Summer in Australia is when the largest gap in quality opens between the tomatoes that can be bought from your average supermarket and what you can grow. While certainly improving, the supermarket tomato looks about as edible as a cricket ball compare to what can be grown in a pot or a backyard patch. Tomatoes are a fruit that are unviable for a supermarket to stock when they are at their best; that state of thin dripping ripeness directly from the vine. Ripe tomatoes and especially thinner-skinned varieties are not suitable for packing, storing and shipping in bulk.

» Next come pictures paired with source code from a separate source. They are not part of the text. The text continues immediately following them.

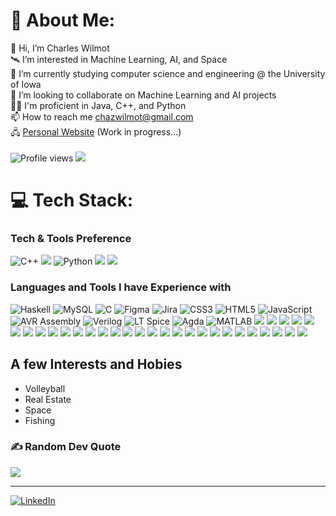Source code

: # 💫 About Me:
👋 Hi, I’m Charles Wilmot<br>🛰️ I’m interested in Machine Learning, AI, and Space<br>🌱 I’m currently studying computer science and engineering @ the University of Iowa<br>👀 I’m looking to collaborate on Machine Learning and AI projects<br>👨‍💻 I'm proficient in Java, C++, and Python<br>📫 How to reach me chazwilmot@gmail.com<br> 🖧 [Personal Website](https://chazwilmot.github.io) (Work in progress...)<br>
<br>![Profile views](https://gpvc.arturio.dev/teckenrod)  <img src="https://img.shields.io/github/followers/teckenrod?label=Followers" style=" float:left, margin-right:10px" />

# 💻 Tech Stack:

### Tech & Tools Preference
![C++](https://img.shields.io/badge/c++-%2300599C.svg?style=for-the-badge&logo=c%2B%2B&logoColor=white) <img src="https://img.shields.io/badge/Java-ED8B00?style=for-the-badge&logo=openjdk&logoColor=white"> 
![Python](https://img.shields.io/badge/python-3670A0?style=for-the-badge&logo=python&logoColor=ffdd54)
<img src="https://img.shields.io/badge/GitHub-100000?style=for-the-badge&logo=github&logoColor=white"> 
<img src="https://img.shields.io/badge/VS_Code-0078d7.svg?style=for-the-badge&logo=visual-studio-code&logoColor=white">

### Languages and Tools I have Experience with
![Haskell](https://img.shields.io/badge/Haskell-5e5086?style=for-the-badge&logo=haskell&logoColor=white)
![MySQL](https://img.shields.io/badge/mysql-%2300f.svg?style=for-the-badge&logo=mysql&logoColor=white)
![C](https://img.shields.io/badge/C-%2300f.svg?style=for-the-badge&logo=C&logoColor=white)
![Figma](https://img.shields.io/badge/figma-%23F24E1E.svg?style=for-the-badge&logo=figma&logoColor=white)
![Jira](https://img.shields.io/badge/jira-%230A0FFF.svg?style=for-the-badge&logo=jira&logoColor=white)
![CSS3](https://img.shields.io/badge/css3-%231572B6.svg?style=for-the-badge&logo=css3&logoColor=white)
![HTML5](https://img.shields.io/badge/html5-%23E34F26.svg?style=for-the-badge&logo=html5&logoColor=white)
![JavaScript](https://img.shields.io/badge/javascript-%23323330.svg?style=for-the-badge&logo=javascript&logoColor=%23F7DF1E) 
![AVR Assembly](https://img.shields.io/badge/-x86/AVR_Assembly-2CA5E0?style=for-the-badge) 
![Verilog](https://img.shields.io/badge/-Verilog-787878?style=for-the-badge) 
![LT Spice](https://img.shields.io/badge/-LTspice-00979D?style=for-the-badge) 
![Agda](https://img.shields.io/badge/-Agda-239120?style=for-the-badge)
![MATLAB](https://img.shields.io/badge/-MATLAB-F7931E?style=for-the-badge)
<img src="https://img.shields.io/badge/Ubuntu-E95420?style=for-the-badge&logo=ubuntu&logoColor=white"> 
<img src="https://img.shields.io/badge/Arduino-00979D?style=for-the-badge&logo=Arduino&logoColor=white">
<img src="https://img.shields.io/badge/Pandas-2C2D72?style=for-the-badge&logo=pandas&logoColor=white"> 
<img src="https://img.shields.io/badge/Numpy-777BB4?style=for-the-badge&logo=numpy&logoColor=white"> 
<img src="https://img.shields.io/badge/scikit_learn-F7931E?style=for-the-badge&logo=scikit-learn&logoColor=white"> 
<img src="https://img.shields.io/badge/-Matplotlib-CC342D?style=for-the-badge"> 
<img src="https://img.shields.io/badge/-Seaborn-00000F?style=for-the-badge"> 
<img src="https://img.shields.io/badge/TensorFlow-FF6F00?style=for-the-badge&logo=tensorflow&logoColor=white"> 
<img src="https://img.shields.io/badge/Slack-4A154B?style=for-the-badge&logo=slack&logoColor=white"> 
<img src="https://img.shields.io/badge/MongoDB-4EA94B?style=for-the-badge&logo=mongodb&logoColor=white"> 
<img src="https://img.shields.io/badge/Ruby-CC342D?style=for-the-badge&logo=ruby&logoColor=white"> 
<img src="https://img.shields.io/badge/SQLite-07405E?style=for-the-badge&logo=sqlite&logoColor=white"> 
<img src="https://img.shields.io/badge/PostgreSQL-316192?style=for-the-badge&logo=postgresql&logoColor=white"> 
<img src="https://img.shields.io/badge/MySQL-00000F?style=for-the-badge&logo=mysql&logoColor=white"> 
<img src="https://img.shields.io/badge/redis-%23DD0031.svg?&style=for-the-badge&logo=redis&logoColor=white"> 
<img src="https://img.shields.io/badge/Neo4j-018bff?style=for-the-badge&logo=neo4j&logoColor=white"> 
<img src="https://img.shields.io/badge/C%23-239120?style=for-the-badge&logo=c-sharp&logoColor=white"> 
<img src="https://img.shields.io/badge/Ruby_on_Rails-CC0000?style=for-the-badge&logo=ruby-on-rails&logoColor=white"> 
<img src="https://img.shields.io/badge/shell_script-%23121011.svg?style=for-the-badge&logo=gnu-bash&logoColor=white"> 
<img src="https://camo.githubusercontent.com/72e92f69f36703548704a9eeda2a9889c2756b5e08f01a9aec6e658c148d014e/68747470733a2f2f696d672e736869656c64732e696f2f62616467652f4d6f6e676f44422d3445413934423f7374796c653d666f722d7468652d6261646765266c6f676f3d6d6f6e676f6462266c6f676f436f6c6f723d7768697465">
<img src="https://img.shields.io/badge/Ruby-CC342D?style=for-the-badge&logo=ruby&logoColor=white">
<img src="https://img.shields.io/badge/SQLite-07405E?style=for-the-badge&logo=sqlite&logoColor=white">
<img src="https://img.shields.io/badge/PostgreSQL-316192?style=for-the-badge&logo=postgresql&logoColor=white">
<img src="https://img.shields.io/badge/MySQL-00000F?style=for-the-badge&logo=mysql&logoColor=white">
<img src="https://img.shields.io/badge/redis-%23DD0031.svg?&style=for-the-badge&logo=redis&logoColor=white">
<img src="https://img.shields.io/badge/Neo4j-018bff?style=for-the-badge&logo=neo4j&logoColor=white">
<img src="https://img.shields.io/badge/C%23-239120?style=for-the-badge&logo=c-sharp&logoColor=white">
<img src="https://img.shields.io/badge/Ruby_on_Rails-CC0000?style=for-the-badge&logo=ruby-on-rails&logoColor=white">
<img src="https://img.shields.io/badge/shell_script-%23121011.svg?style=for-the-badge&logo=gnu-bash&logoColor=white">


## A few Interests and Hobies
* Volleyball
* Real Estate
* Space
* Fishing

### ✍️ Random Dev Quote
![](https://quotes-github-readme.vercel.app/api?type=horizontal&theme=radical)

---
[![LinkedIn](https://img.shields.io/badge/LinkedIn-%230077B5.svg?logo=linkedin&logoColor=white)](https://www.linkedin.com/in/charles-wilmot-ii-240a931b4/)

The bulk of Australia's tomatoes for eating fresh are grown in Queensland where they can be harvested throughout the entire year, bringing that illusion of aseasonal abundance to your nearest supermarket whenever you visit. Some are picked green then ripened with ethylene gas which mimic the natural process; if you're ever keen to try this for yourself, place a few tomatoes in a paper bag with a ripe banana - bananas release ethylene. However if tomatoes are left on the vine to ripen, they concentrate more sugars, acids and aroma compounds and are thus tastier.

Tigerella tomatoes, green on the vine
So why is the tomato so popular?
Harold McGee's argument in his book On Food and Cooking is that ripe tomatoes contain a relatively low sugar content for a fruit (around 3%) but make up for it with an "unusually large amount of glutamic acid...as well as aromatic sulfur compounds. Glutamic acid and sulfur compounds are more common in meats than fruits, and so predispose them to complement the flavor of meats, even to replace the flavor, and certainly to add depth and complexity to sauces and other mixed preparations". Glutamic acid is best known in it's crystalline salt form as MSG.
I beg to differ. While the glutamic acid does lend tomatoes that umami taste that is difficult to find in other fruits or vegetables, the prime tomatoes are best enjoyed by themselves rather than with meat. They do benefit from any chance that you get to combine another umami component with them like parmesan cheese but nothing beats a fresh tomato alone.
For me, part of the joy is just growing them. They're the big payoff from the Summer garden, the edible proof that you are doing something good in the world and the largest single cause of fits of home-gardener monomaniacal glee.